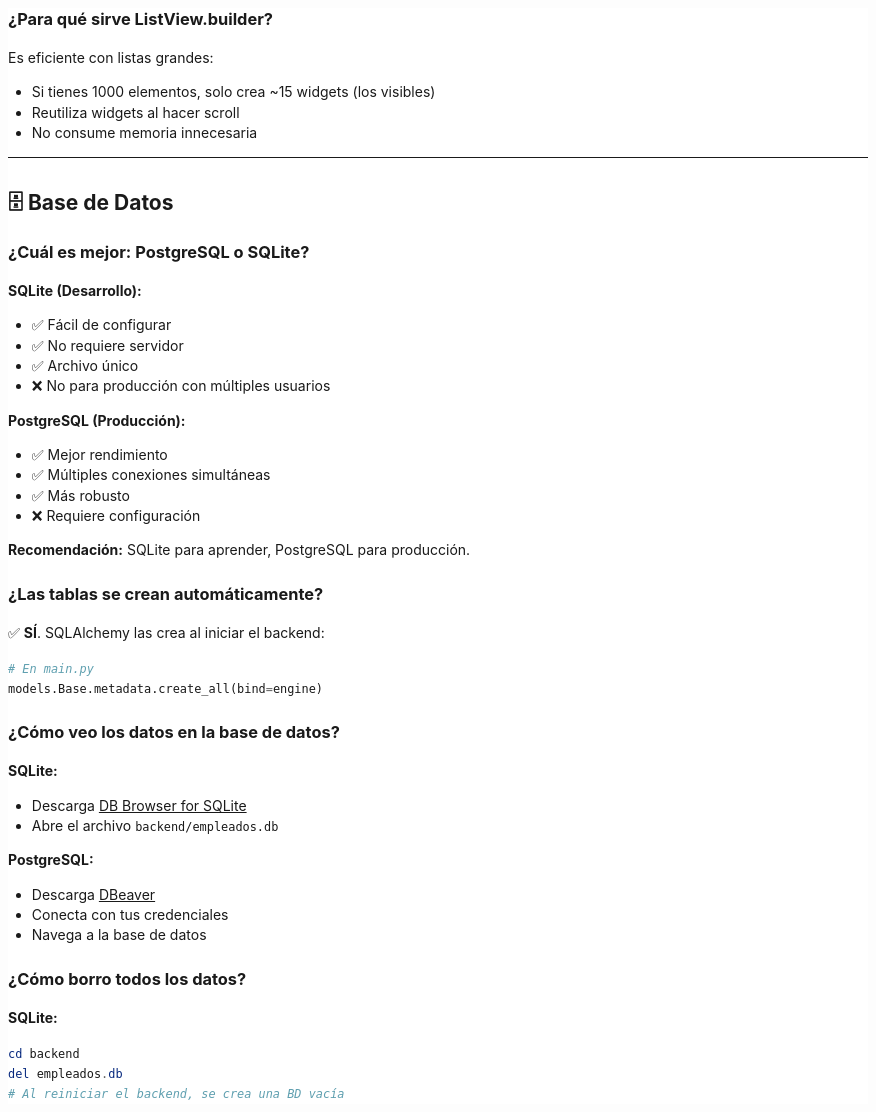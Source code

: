 ### ¿Para qué sirve ListView.builder?

Es eficiente con listas grandes:
- Si tienes 1000 elementos, solo crea ~15 widgets (los visibles)
- Reutiliza widgets al hacer scroll
- No consume memoria innecesaria

---

## 🗄️ Base de Datos

### ¿Cuál es mejor: PostgreSQL o SQLite?

**SQLite (Desarrollo):**
- ✅ Fácil de configurar
- ✅ No requiere servidor
- ✅ Archivo único
- ❌ No para producción con múltiples usuarios

**PostgreSQL (Producción):**
- ✅ Mejor rendimiento
- ✅ Múltiples conexiones simultáneas
- ✅ Más robusto
- ❌ Requiere configuración

**Recomendación:** SQLite para aprender, PostgreSQL para producción.

### ¿Las tablas se crean automáticamente?

✅ **SÍ**. SQLAlchemy las crea al iniciar el backend:

```python
# En main.py
models.Base.metadata.create_all(bind=engine)
```

### ¿Cómo veo los datos en la base de datos?

**SQLite:**
- Descarga [DB Browser for SQLite](https://sqlitebrowser.org/)
- Abre el archivo `backend/empleados.db`

**PostgreSQL:**
- Descarga [DBeaver](https://dbeaver.io/)
- Conecta con tus credenciales
- Navega a la base de datos

### ¿Cómo borro todos los datos?

**SQLite:**
```powershell
cd backend
del empleados.db
# Al reiniciar el backend, se crea una BD vacía
```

- - -

**What needs to be done**
Only the lines above from the one with "### ¿Las tablas se crean automáticamente?" through the one with "- Descarga [DB Browser" should be duplicated, character for character.

**Response for this exercise**
### ¿Las tablas se crean automáticamente?

✅ **SÍ**. SQLAlchemy las crea al iniciar el backend:

```python
# En main.py
models.Base.metadata.create_all(bind=engine)
```

### ¿Cómo veo los datos en la base de datos?

**SQLite:**
- Descarga [DB Browser for SQLite](https://sqlitebrowser.org/)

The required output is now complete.